Is categorical feature currently supported by causalnex with label encoding?

Question

Is categorical feature currently supported by causalnex with label encoding?

tonyabracadabra opened this issue 2 years ago · comments

Xupeng (Tony) Tong commented 2 years ago

I know conducting label encoding on categorical variable would make the algorithm works with categorical variables, but is it mathematically valid for validating their causal relationships when those label encoding are applied?

Xupeng (Tony) Tong · Answer 1 · Tue Sep 27 2022 13:23:14 GMT+0800 (China Standard Time)

Hey folks, is there any updates on this question? @oentaryorj @GabrielAzevedoFerreiraQB Any insights would be helpful. I think we might need to handle the independence test for categorical variable separately and I am not sure if that is implemented in the system now.

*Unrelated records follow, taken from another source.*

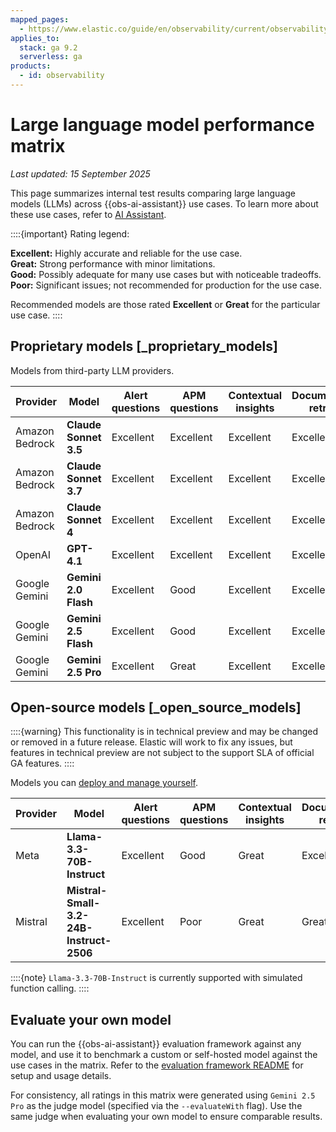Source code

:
 ```yaml
---
mapped_pages:
  - https://www.elastic.co/guide/en/observability/current/observability-llm-performance-matrix.html
applies_to:
  stack: ga 9.2
  serverless: ga
products:
  - id: observability
---
```


# Large language model performance matrix

_Last updated: 15 September 2025_

This page summarizes internal test results comparing large language models (LLMs) across {{obs-ai-assistant}} use cases. To learn more about these use cases, refer to [AI Assistant](/solutions/observability/observability-ai-assistant.md).

::::{important}
Rating legend:

**Excellent:** Highly accurate and reliable for the use case.<br>
**Great:** Strong performance with minor limitations.<br>
**Good:** Possibly adequate for many use cases but with noticeable tradeoffs.<br>
**Poor:** Significant issues; not recommended for production for the use case.

Recommended models are those rated **Excellent** or **Great** for the particular use case.
::::

## Proprietary models [_proprietary_models]

Models from third-party LLM providers.

| Provider | Model | **Alert questions** | **APM questions** | **Contextual insights** | **Documentation retrieval** | **Elasticsearch operations** | **{{esql}} generation** | **Execute connector** | **Knowledge retrieval** |
| --- | --- | --- | --- | --- | --- | --- | --- | --- | --- |
| Amazon Bedrock | **Claude Sonnet 3.5** | Excellent | Excellent | Excellent | Excellent | Excellent | Great | Good | Excellent |
| Amazon Bedrock | **Claude Sonnet 3.7** | Excellent | Excellent | Excellent | Excellent | Excellent | Great | Great | Excellent |
| Amazon Bedrock | **Claude Sonnet 4**   | Excellent | Excellent | Excellent | Excellent | Excellent | Excellent | Great | Excellent |
| OpenAI    | **GPT-4.1**           | Excellent | Excellent | Excellent | Excellent | Excellent | Great | Good | Excellent |
| Google Gemini    | **Gemini 2.0 Flash**    | Excellent | Good | Excellent | Excellent | Excellent | Good | Good | Excellent |
| Google Gemini    | **Gemini 2.5 Flash**    | Excellent | Good | Excellent | Excellent | Excellent | Good | Good | Excellent |
| Google Gemini    | **Gemini 2.5 Pro**    | Excellent | Great | Excellent | Excellent | Excellent | Good | Good | Excellent |


## Open-source models [_open_source_models]

::::{warning}
This functionality is in technical preview and may be changed or removed in a future release. Elastic will work to fix any issues, but features in technical preview are not subject to the support SLA of official GA features.
::::

Models you can [deploy and manage yourself](/solutions/observability/connect-to-own-local-llm.md).

| Provider | Model | **Alert questions** | **APM questions** | **Contextual insights** | **Documentation retrieval** | **Elasticsearch operations** | **{{esql}} generation** | **Execute connector** | **Knowledge retrieval** |
| --- | --- | --- | --- | --- | --- | --- | --- | --- | --- |
| Meta | **Llama-3.3-70B-Instruct** | Excellent | Good | Great | Excellent | Excellent | Good | Good | Excellent |
| Mistral | **Mistral-Small-3.2-24B-Instruct-2506** | Excellent | Poor | Great | Great | Excellent | Poor | Good | Excellent |

::::{note}
`Llama-3.3-70B-Instruct` is currently supported with simulated function calling.
::::

## Evaluate your own model

You can run the {{obs-ai-assistant}} evaluation framework against any model, and use it to benchmark a custom or self-hosted model against the use cases in the matrix. Refer to the [evaluation framework README](https://github.com/elastic/kibana/blob/main/x-pack/solutions/observability/plugins/observability_ai_assistant_app/scripts/evaluation/README.md) for setup and usage details.

For consistency, all ratings in this matrix were generated using `Gemini 2.5 Pro` as the judge model (specified via the `--evaluateWith` flag). Use the same judge when evaluating your own model to ensure comparable results.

Gabriel Azevedo Ferreira · Answer 2 · Tue Sep 27 2022 14:14:14 GMT+0800 (China Standard Time)

Hey Tony,

Hope you are well! Thanks for the great question!

You're absolutely right.

For NOTEARS, we do need continuous variables as you correctly mentioned.
It doesn't always make sense to do a simple label encoding. For example, encoding a variable "countries" directly ("randomly") would not give any signal for NOTEARS to learn relationship.
However, in certain situations it is still possible to do such encoding:
- case where variables are binary
- case where there is an ordinal order in the variables - say days of the week (to certain extent)

One thing to note, though, is that NOTEARS is not "scale invariant", meaning that if we multiply a variable by a constant, NOTEARS results are different. There are discussions on the best way to handle this, but I'd (personally!) recommend thinking about normalizing the variables more carefully if dealing with encoded discrete variables

Xupeng (Tony) Tong · Answer 3 · Tue Sep 27 2022 16:19:55 GMT+0800 (China Standard Time)

Hey Tony,

Hope you are well! Thanks for the great question!

You're absolutely right.

For NOTEARS, we do need continuous variables as you correctly mentioned.

It doesn't always make sense to do a simple label encoding. For example, encoding a variable "countries" directly ("randomly") would not give any signal for NOTEARS to learn relationship.

However, in certain situations it is still possible to do such encoding:

case where variables are binary

case where there is an ordinal order in the variables - say days of the week (to certain extent)

One thing to note, though, is that NOTEARS is not "scale invariant", meaning that if we multiply a variable by a constant, NOTEARS results are different. There are discussions on the best way to handle this, but I'd (personally!) recommend thinking about normalizing the variables more carefully if dealing with encoded discrete variables

Thanks Gabriel for answering my question!

I saw that in the release note, it says Added categorical distributed data support for pytorch NOTEARS., what does that mean?

Is there any plans on supporting causal discoveries with mixed type of data with newly published papers?

jinjones · Answer 4 · Fri Jun 23 2023 12:26:46 GMT+0800 (China Standard Time)

in that case, can i do one hot encoding for categorical variables?